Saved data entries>
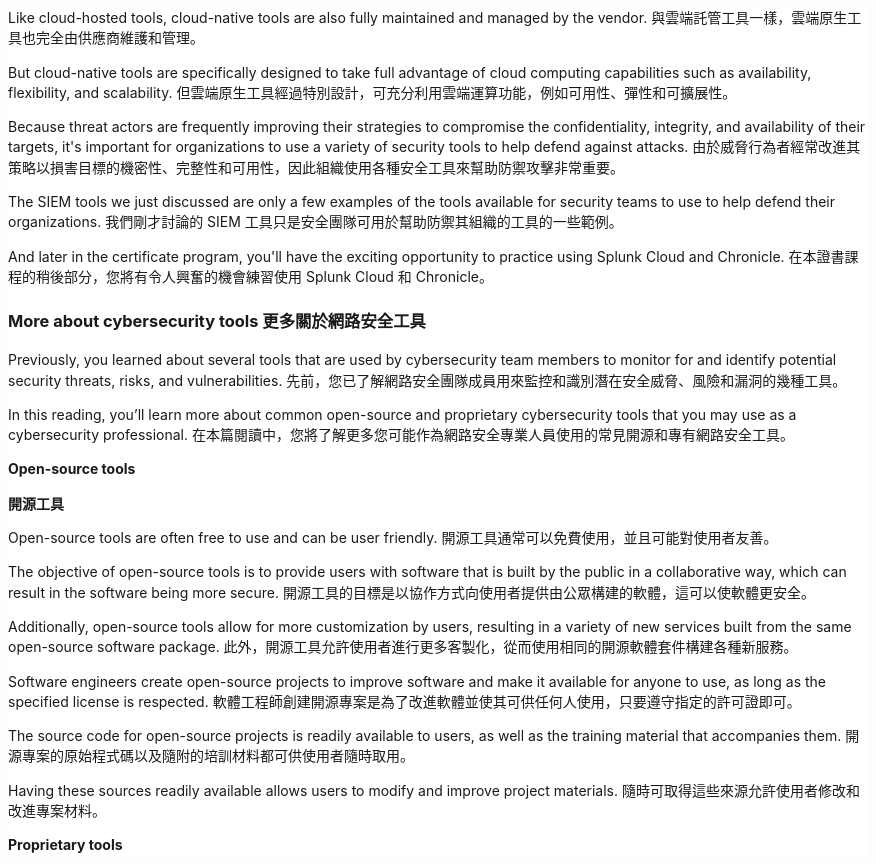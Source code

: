 Like cloud-hosted tools, cloud-native tools are also fully maintained and managed by the vendor.
與雲端託管工具一樣，雲端原生工具也完全由供應商維護和管理。

But cloud-native tools are specifically designed to take full advantage of cloud computing capabilities such as availability, flexibility, and scalability.
但雲端原生工具經過特別設計，可充分利用雲端運算功能，例如可用性、彈性和可擴展性。

Because threat actors are frequently improving their strategies to compromise the confidentiality, integrity, and availability of their targets, it's important for organizations to use a variety of security tools to help defend against attacks.
由於威脅行為者經常改進其策略以損害目標的機密性、完整性和可用性，因此組織使用各種安全工具來幫助防禦攻擊非常重要。

The SIEM tools we just discussed are only a few examples of the tools available for security teams to use to help defend their organizations.
我們剛才討論的 SIEM 工具只是安全團隊可用於幫助防禦其組織的工具的一些範例。

And later in the certificate program, you'll have the exciting opportunity to practice using Splunk Cloud and Chronicle.
在本證書課程的稍後部分，您將有令人興奮的機會練習使用 Splunk Cloud 和 Chronicle。

### More about cybersecurity tools 更多關於網路安全工具

Previously, you learned about several tools that are used by cybersecurity team members to monitor for and identify potential security threats, risks, and vulnerabilities.
先前，您已了解網路安全團隊成員用來監控和識別潛在安全威脅、風險和漏洞的幾種工具。

In this reading, you’ll learn more about common open-source and proprietary cybersecurity tools that you may use as a cybersecurity professional.
在本篇閱讀中，您將了解更多您可能作為網路安全專業人員使用的常見開源和專有網路安全工具。

**Open-source tools**

**開源工具**

Open-source tools are often free to use and can be user friendly.
開源工具通常可以免費使用，並且可能對使用者友善。

The objective of open-source tools is to provide users with software that is built by the public in a collaborative way, which can result in the software being more secure.
開源工具的目標是以協作方式向使用者提供由公眾構建的軟體，這可以使軟體更安全。

Additionally, open-source tools allow for more customization by users, resulting in a variety of new services built from the same open-source software package.
此外，開源工具允許使用者進行更多客製化，從而使用相同的開源軟體套件構建各種新服務。

Software engineers create open-source projects to improve software and make it available for anyone to use, as long as the specified license is respected.
軟體工程師創建開源專案是為了改進軟體並使其可供任何人使用，只要遵守指定的許可證即可。

The source code for open-source projects is readily available to users, as well as the training material that accompanies them.
開源專案的原始程式碼以及隨附的培訓材料都可供使用者隨時取用。

Having these sources readily available allows users to modify and improve project materials.
隨時可取得這些來源允許使用者修改和改進專案材料。

**Proprietary tools**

Task prompt>
Wherever "cybersecurity" turns up in the records, copy the whole line.

Solution for this problem>
### More about cybersecurity tools 更多關於網路安全工具
Previously, you learned about several tools that are used by cybersecurity team members to monitor for and identify potential security threats, risks, and vulnerabilities.
In this reading, you’ll learn more about common open-source and proprietary cybersecurity tools that you may use as a cybersecurity professional.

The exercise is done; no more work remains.